■ **DIRECTIONS FOR THIS TASK**
In the data that follows, find the line with "Масштабы и сложность"; transcribe it, every later line up to the one with "В то же время", and that line as well, exactly and with no others.

■ **DATASET EXTRACT**
+++

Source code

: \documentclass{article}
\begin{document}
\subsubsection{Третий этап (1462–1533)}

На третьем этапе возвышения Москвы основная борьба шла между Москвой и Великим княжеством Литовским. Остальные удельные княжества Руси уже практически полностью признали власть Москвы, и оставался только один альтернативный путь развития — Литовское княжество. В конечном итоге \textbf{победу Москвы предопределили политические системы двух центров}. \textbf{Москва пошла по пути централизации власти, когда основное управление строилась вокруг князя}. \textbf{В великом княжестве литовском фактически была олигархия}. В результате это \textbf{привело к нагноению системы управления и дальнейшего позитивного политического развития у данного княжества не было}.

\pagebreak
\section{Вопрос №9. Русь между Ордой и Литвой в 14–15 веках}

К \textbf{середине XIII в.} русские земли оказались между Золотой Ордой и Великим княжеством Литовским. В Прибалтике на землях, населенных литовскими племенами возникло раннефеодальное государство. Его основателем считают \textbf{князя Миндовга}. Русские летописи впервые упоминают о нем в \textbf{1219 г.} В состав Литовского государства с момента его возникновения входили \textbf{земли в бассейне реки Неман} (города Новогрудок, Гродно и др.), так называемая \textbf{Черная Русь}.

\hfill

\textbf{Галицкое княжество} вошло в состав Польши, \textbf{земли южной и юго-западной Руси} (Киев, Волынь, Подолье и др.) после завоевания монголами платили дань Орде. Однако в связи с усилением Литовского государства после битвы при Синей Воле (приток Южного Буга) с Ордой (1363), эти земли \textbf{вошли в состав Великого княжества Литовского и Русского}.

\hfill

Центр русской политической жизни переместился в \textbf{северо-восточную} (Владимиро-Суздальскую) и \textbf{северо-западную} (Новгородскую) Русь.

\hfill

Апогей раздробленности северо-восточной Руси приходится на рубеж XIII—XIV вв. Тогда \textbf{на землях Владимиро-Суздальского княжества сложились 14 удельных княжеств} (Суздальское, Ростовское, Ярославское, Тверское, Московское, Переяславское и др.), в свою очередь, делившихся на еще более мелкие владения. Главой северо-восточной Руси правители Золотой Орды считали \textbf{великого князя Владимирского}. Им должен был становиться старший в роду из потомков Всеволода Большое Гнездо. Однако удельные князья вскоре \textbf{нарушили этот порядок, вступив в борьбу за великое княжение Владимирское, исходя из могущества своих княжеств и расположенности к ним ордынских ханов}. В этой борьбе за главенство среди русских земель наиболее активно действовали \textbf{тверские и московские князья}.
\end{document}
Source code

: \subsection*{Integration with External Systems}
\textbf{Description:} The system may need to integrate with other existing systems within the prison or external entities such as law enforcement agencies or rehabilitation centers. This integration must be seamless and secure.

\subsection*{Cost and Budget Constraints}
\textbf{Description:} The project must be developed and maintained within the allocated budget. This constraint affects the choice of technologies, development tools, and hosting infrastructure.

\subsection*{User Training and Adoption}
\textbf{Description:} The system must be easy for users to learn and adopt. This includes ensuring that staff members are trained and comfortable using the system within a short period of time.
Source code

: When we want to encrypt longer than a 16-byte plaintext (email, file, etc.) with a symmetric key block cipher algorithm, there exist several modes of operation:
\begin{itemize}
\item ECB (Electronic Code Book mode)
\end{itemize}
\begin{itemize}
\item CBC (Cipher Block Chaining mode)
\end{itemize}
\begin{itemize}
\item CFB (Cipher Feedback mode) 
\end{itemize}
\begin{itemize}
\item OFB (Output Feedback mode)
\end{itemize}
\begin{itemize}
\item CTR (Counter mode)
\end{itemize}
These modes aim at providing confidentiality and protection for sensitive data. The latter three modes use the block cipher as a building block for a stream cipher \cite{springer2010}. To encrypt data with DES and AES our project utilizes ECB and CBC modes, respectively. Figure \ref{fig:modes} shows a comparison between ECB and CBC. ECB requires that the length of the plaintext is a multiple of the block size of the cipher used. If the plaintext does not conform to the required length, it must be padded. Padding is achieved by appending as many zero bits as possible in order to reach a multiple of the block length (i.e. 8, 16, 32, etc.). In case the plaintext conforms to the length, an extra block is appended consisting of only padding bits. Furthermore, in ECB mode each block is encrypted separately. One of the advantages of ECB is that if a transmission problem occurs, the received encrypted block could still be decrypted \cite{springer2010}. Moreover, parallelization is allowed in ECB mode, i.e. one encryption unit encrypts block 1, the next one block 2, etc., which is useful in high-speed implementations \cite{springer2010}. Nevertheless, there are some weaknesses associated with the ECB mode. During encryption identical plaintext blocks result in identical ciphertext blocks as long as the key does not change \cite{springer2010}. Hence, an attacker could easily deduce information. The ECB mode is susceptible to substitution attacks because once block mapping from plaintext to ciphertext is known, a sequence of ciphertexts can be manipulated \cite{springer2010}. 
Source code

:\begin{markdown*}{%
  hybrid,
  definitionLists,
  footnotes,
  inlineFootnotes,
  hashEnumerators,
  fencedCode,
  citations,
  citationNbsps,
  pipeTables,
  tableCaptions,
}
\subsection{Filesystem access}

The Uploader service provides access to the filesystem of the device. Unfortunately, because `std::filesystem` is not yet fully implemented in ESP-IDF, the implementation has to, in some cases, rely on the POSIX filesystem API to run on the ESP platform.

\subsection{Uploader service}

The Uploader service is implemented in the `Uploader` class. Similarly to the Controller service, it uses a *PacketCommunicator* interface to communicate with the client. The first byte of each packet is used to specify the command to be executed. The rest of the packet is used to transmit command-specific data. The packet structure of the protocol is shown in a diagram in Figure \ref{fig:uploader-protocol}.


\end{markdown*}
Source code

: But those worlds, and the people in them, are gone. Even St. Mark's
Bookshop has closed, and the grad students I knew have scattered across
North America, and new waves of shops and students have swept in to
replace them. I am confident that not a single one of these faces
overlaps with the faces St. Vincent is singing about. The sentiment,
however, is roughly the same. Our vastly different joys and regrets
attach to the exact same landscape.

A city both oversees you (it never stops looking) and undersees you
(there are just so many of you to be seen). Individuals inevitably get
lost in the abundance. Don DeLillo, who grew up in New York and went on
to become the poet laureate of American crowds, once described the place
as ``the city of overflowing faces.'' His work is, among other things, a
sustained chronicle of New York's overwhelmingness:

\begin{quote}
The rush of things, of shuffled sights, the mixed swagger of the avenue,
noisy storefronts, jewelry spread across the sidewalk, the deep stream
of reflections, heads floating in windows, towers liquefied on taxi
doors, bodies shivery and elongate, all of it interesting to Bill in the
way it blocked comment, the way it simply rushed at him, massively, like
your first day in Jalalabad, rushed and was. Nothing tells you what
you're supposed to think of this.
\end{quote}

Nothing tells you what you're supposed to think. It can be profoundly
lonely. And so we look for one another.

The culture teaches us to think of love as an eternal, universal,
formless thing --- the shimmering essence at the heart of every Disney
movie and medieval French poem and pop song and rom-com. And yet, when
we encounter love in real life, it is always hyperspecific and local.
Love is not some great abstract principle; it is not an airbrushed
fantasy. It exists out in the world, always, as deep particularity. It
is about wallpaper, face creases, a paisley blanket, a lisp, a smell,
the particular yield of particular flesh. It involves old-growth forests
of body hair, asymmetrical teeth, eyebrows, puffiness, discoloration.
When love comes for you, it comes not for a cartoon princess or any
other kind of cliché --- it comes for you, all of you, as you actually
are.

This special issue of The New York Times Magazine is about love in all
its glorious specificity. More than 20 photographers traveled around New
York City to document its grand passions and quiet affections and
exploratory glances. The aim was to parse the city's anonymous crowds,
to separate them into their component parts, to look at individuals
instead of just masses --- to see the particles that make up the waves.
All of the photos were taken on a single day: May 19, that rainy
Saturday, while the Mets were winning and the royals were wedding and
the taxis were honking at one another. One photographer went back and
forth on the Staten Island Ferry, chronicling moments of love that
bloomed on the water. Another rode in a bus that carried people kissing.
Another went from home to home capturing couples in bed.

+++

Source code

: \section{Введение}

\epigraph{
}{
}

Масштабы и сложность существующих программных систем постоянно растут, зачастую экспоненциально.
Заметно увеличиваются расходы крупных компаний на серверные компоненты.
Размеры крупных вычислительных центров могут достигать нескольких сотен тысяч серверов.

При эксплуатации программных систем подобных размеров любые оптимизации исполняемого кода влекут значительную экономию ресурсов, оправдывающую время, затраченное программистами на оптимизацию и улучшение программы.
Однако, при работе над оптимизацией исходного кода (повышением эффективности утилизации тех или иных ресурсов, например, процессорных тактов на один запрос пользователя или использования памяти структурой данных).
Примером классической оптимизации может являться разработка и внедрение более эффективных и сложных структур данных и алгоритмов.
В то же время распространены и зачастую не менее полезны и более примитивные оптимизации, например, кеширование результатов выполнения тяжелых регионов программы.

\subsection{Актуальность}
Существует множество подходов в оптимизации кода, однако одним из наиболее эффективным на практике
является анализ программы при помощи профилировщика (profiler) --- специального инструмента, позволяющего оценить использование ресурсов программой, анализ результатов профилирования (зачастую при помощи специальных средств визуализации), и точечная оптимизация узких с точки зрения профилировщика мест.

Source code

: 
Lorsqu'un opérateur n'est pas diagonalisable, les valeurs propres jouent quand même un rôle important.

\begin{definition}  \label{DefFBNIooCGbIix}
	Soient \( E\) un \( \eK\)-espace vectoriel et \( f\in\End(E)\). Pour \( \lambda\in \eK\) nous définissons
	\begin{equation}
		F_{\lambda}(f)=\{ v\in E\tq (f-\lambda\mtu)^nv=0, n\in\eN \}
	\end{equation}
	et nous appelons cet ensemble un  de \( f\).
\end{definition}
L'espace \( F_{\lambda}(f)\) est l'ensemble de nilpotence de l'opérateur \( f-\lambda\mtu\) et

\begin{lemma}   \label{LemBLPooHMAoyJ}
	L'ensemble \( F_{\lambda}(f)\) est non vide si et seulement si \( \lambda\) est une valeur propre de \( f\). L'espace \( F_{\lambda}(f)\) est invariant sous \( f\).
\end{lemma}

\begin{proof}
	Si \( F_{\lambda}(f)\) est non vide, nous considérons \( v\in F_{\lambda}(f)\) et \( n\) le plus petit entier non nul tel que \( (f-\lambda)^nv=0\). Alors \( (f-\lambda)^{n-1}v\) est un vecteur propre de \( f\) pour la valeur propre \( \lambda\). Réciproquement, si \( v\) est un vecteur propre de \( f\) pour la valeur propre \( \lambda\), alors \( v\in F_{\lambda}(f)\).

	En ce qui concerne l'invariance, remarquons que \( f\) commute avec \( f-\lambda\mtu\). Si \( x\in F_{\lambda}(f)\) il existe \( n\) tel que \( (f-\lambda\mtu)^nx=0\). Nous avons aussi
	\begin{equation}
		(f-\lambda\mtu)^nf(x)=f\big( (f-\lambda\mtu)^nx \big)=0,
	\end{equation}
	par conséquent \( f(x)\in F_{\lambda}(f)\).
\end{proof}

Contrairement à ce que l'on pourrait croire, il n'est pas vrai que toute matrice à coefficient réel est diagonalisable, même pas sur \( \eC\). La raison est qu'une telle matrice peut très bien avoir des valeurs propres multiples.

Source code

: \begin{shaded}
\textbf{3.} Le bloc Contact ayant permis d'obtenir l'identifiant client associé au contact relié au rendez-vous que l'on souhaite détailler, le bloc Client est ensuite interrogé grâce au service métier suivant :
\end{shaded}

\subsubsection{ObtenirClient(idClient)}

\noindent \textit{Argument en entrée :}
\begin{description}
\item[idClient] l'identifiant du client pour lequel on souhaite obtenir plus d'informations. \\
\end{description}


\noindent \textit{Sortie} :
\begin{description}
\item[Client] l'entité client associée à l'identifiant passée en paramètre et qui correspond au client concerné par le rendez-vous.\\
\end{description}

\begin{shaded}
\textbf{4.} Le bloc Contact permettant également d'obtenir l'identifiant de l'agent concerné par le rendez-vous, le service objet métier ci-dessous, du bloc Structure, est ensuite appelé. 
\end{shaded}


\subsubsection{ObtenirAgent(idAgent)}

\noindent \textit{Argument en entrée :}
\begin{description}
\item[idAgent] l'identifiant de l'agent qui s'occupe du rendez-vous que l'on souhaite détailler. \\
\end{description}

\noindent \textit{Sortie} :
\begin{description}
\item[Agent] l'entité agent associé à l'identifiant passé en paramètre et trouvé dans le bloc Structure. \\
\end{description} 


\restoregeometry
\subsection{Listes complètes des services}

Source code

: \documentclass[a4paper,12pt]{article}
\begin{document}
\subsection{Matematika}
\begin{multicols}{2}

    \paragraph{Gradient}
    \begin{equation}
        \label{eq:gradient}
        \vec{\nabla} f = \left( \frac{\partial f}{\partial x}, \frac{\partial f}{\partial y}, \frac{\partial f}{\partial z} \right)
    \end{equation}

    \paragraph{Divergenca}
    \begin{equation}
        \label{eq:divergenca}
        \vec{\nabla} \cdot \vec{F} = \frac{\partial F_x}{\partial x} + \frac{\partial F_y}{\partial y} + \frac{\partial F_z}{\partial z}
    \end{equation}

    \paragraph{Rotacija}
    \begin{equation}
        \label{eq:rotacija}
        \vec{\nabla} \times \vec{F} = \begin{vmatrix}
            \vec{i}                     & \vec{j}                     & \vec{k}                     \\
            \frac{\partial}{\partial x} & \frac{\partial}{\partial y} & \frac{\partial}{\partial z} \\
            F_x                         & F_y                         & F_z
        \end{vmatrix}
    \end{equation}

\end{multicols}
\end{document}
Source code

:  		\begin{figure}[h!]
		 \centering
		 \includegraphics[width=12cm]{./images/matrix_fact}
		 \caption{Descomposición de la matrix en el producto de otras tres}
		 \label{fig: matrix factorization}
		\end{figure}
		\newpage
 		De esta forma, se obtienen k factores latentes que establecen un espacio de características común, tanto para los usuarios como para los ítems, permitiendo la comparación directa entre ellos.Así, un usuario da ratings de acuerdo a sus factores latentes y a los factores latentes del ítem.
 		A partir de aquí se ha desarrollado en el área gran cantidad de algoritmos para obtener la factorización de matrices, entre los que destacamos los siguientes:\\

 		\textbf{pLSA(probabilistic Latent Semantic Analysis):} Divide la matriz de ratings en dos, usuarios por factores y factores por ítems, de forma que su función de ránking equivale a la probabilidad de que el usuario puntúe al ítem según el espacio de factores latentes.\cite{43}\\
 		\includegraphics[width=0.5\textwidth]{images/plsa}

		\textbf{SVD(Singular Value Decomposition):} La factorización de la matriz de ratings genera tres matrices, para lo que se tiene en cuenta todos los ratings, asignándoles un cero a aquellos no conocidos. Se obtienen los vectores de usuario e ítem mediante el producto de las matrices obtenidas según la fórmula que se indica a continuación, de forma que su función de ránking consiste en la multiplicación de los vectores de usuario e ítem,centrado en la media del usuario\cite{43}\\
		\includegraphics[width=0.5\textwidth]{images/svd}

+++

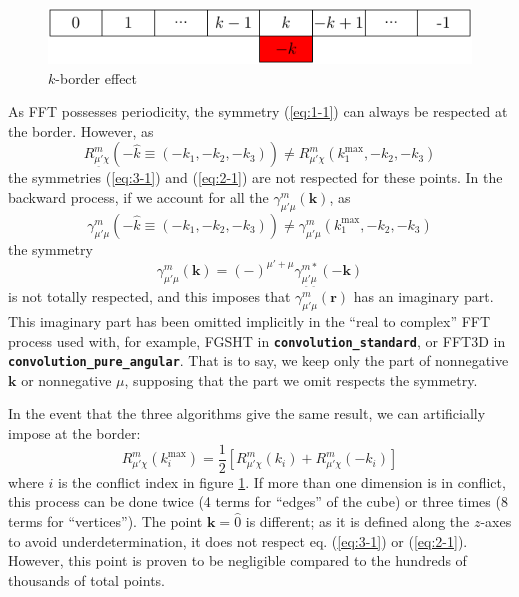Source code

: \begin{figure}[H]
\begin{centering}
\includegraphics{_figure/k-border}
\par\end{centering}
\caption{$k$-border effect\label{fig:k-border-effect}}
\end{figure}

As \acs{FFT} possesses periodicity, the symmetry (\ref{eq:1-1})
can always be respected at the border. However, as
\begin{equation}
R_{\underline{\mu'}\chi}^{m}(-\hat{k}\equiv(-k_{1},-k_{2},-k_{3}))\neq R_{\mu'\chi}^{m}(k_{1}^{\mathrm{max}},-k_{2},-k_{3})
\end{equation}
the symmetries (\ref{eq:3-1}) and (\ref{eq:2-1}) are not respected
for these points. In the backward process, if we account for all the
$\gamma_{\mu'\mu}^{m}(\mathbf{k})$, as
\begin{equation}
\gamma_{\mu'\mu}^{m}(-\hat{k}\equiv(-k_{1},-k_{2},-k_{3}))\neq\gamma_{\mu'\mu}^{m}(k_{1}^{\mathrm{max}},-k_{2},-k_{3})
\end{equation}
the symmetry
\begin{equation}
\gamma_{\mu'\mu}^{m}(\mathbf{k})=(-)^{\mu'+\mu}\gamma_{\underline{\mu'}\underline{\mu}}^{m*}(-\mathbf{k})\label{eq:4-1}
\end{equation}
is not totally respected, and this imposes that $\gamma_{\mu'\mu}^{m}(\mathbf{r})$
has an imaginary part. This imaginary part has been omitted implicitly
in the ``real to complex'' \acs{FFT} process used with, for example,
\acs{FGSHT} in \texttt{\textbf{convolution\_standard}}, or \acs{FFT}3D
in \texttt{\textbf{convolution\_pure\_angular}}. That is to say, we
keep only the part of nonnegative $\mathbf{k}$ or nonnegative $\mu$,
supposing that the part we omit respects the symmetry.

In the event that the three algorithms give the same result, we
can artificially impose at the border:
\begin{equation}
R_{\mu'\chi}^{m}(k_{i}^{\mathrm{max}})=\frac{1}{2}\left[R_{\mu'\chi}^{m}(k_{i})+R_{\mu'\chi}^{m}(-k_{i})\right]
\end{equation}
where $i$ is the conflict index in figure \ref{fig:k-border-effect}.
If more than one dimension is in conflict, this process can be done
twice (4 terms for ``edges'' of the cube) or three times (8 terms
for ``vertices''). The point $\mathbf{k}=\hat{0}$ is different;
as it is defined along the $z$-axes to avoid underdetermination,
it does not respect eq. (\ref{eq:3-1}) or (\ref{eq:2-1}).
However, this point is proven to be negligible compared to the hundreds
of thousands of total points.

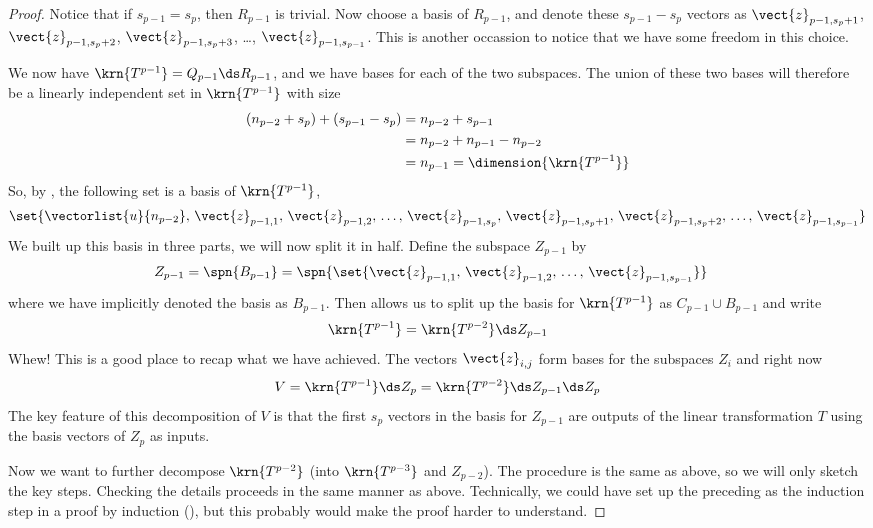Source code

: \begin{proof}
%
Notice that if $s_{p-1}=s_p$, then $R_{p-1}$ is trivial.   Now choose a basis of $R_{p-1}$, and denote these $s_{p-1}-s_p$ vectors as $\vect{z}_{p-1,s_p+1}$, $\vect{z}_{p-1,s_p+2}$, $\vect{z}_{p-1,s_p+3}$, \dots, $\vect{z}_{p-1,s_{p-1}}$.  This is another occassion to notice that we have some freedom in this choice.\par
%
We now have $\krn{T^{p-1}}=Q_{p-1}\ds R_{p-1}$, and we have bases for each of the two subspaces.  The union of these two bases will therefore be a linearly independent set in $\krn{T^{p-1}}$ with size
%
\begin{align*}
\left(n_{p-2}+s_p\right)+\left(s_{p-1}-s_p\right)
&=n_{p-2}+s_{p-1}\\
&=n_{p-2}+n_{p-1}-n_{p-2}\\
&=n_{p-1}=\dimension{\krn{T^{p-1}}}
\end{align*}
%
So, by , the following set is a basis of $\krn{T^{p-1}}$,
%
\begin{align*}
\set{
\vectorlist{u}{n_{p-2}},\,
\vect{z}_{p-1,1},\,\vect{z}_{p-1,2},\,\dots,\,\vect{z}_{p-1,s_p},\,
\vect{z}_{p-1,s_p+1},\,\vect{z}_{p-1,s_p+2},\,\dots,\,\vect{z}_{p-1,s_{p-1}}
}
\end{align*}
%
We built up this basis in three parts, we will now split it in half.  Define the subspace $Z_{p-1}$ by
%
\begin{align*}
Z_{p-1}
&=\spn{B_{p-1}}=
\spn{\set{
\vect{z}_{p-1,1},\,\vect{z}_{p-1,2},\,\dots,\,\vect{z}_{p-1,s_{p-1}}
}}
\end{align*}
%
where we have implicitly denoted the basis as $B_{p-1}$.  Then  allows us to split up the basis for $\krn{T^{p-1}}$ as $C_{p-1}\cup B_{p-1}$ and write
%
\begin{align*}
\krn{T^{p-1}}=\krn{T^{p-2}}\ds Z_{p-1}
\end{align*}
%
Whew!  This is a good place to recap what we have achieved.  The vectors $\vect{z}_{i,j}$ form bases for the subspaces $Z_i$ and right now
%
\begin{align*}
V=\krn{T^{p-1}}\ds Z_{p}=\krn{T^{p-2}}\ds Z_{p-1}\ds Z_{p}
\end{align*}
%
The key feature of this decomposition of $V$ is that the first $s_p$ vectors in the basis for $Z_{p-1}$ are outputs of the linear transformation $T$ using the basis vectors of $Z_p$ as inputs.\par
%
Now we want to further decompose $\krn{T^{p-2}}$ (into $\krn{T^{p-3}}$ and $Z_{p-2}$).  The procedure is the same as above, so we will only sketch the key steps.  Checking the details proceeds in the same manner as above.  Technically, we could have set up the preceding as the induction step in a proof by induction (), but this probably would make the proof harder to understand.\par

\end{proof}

+++

■ **RESULT OF THE EXERCISE**
Масштабы и сложность существующих программных систем постоянно растут, зачастую экспоненциально.
Заметно увеличиваются расходы крупных компаний на серверные компоненты.
Размеры крупных вычислительных центров могут достигать нескольких сотен тысяч серверов.

При эксплуатации программных систем подобных размеров любые оптимизации исполняемого кода влекут значительную экономию ресурсов, оправдывающую время, затраченное программистами на оптимизацию и улучшение программы.
Однако, при работе над оптимизацией исходного кода (повышением эффективности утилизации тех или иных ресурсов, например, процессорных тактов на один запрос пользователя или использования памяти структурой данных).
Примером классической оптимизации может являться разработка и внедрение более эффективных и сложных структур данных и алгоритмов.
В то же время распространены и зачастую не менее полезны и более примитивные оптимизации, например, кеширование результатов выполнения тяжелых регионов программы.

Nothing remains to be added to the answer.